Audio / Voice Notes — 2025-12-05

What works

  • Optional transcription: If tools.audio.transcription is set in ~/.clawdbot/clawdbot.json, Clawdbot will:
    1. Download inbound audio to a temp path when WhatsApp only provides a URL.
    2. Run the configured CLI args (templated with {{MediaPath}}), expecting transcript on stdout.
    3. Replace Body with the transcript, set {{Transcript}}, and prepend the original media path plus a Transcript: section in the command prompt so models see both.
    4. Continue through the normal auto-reply pipeline (templating, sessions, Pi command).
  • Verbose logging: In --verbose, we log when transcription runs and when the transcript replaces the body.

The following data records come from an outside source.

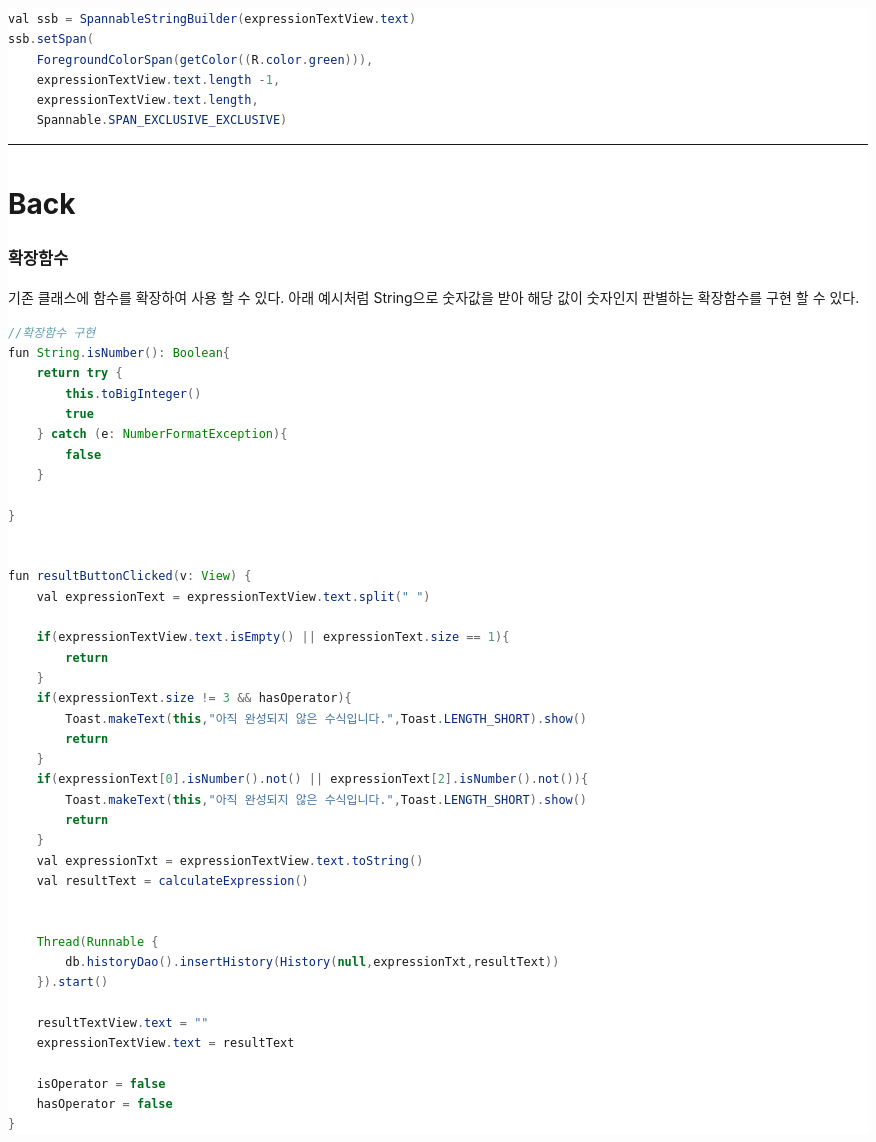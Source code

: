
 ```java
val ssb = SpannableStringBuilder(expressionTextView.text)
ssb.setSpan(
    ForegroundColorSpan(getColor((R.color.green))),
    expressionTextView.text.length -1,
    expressionTextView.text.length,
    Spannable.SPAN_EXCLUSIVE_EXCLUSIVE)
```

---

# Back

### 확장함수

기존 클래스에 함수를 확장하여 사용 할 수 있다. 아래 예시처럼 String으로 숫자값을 받아 해당 값이 숫자인지 판별하는 확장함수를 구현 할 수 있다.

```java
//확장함수 구현
fun String.isNumber(): Boolean{
    return try {
        this.toBigInteger()
        true
    } catch (e: NumberFormatException){
        false
    }

}


fun resultButtonClicked(v: View) {
    val expressionText = expressionTextView.text.split(" ")

    if(expressionTextView.text.isEmpty() || expressionText.size == 1){
        return
    }
    if(expressionText.size != 3 && hasOperator){
        Toast.makeText(this,"아직 완성되지 않은 수식입니다.",Toast.LENGTH_SHORT).show()
        return
    }
    if(expressionText[0].isNumber().not() || expressionText[2].isNumber().not()){
        Toast.makeText(this,"아직 완성되지 않은 수식입니다.",Toast.LENGTH_SHORT).show()
        return
    }
    val expressionTxt = expressionTextView.text.toString()
    val resultText = calculateExpression()


    Thread(Runnable {
        db.historyDao().insertHistory(History(null,expressionTxt,resultText))
    }).start()

    resultTextView.text = ""
    expressionTextView.text = resultText

    isOperator = false
    hasOperator = false
}
```
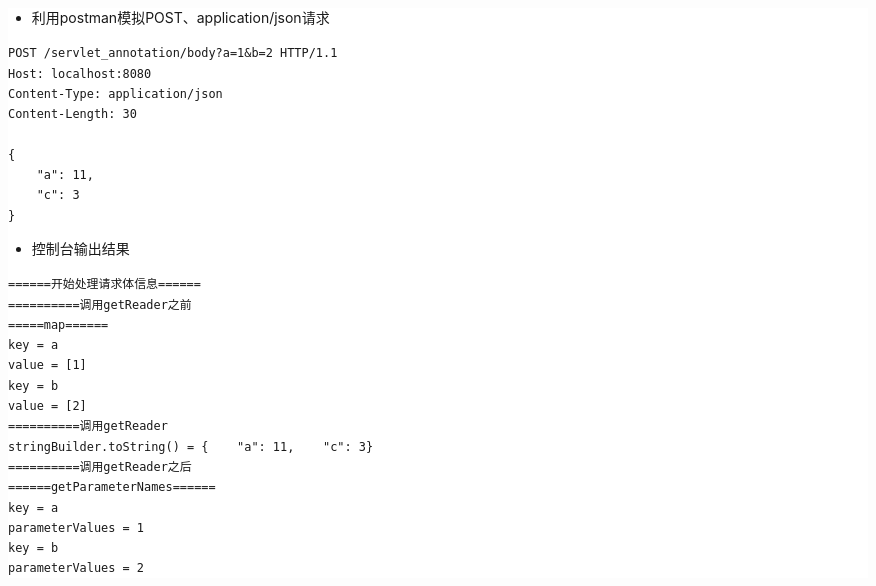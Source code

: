 - 利用postman模拟POST、application/json请求

```http
POST /servlet_annotation/body?a=1&b=2 HTTP/1.1
Host: localhost:8080
Content-Type: application/json
Content-Length: 30

{
    "a": 11,
    "c": 3
}
```

- 控制台输出结果

```shell
======开始处理请求体信息======
==========调用getReader之前
=====map======
key = a
value = [1]
key = b
value = [2]
==========调用getReader
stringBuilder.toString() = {    "a": 11,    "c": 3}
==========调用getReader之后
======getParameterNames======
key = a
parameterValues = 1
key = b
parameterValues = 2

```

Config example (Whisper CLI)

Requires whisper CLI installed:
{
  tools: {
    audio: {
      transcription: {
        args: ["--model", "base", "{{MediaPath}}"],
        timeoutSeconds: 45
      }
    }
  }
}

Notes & limits

  • We don’t ship a transcriber; you opt in with the Whisper CLI on your PATH.
  • Size guard: inbound audio must be ≤5 MB (matches the temp media store and transcript pipeline).
  • Outbound caps: web send supports audio/voice up to 16 MB (sent as a voice note with ptt: true).
  • If transcription fails, we fall back to the original body/media note; replies still go through.
  • Transcript is available to templates as {{Transcript}}; models get both the media path and a Transcript: block in the prompt when using command mode.

Gotchas

  • Ensure your CLI exits 0 and prints plain text; JSON needs to be massaged via jq -r .text.
  • Keep timeouts reasonable (timeoutSeconds, default 45s) to avoid blocking the reply queue.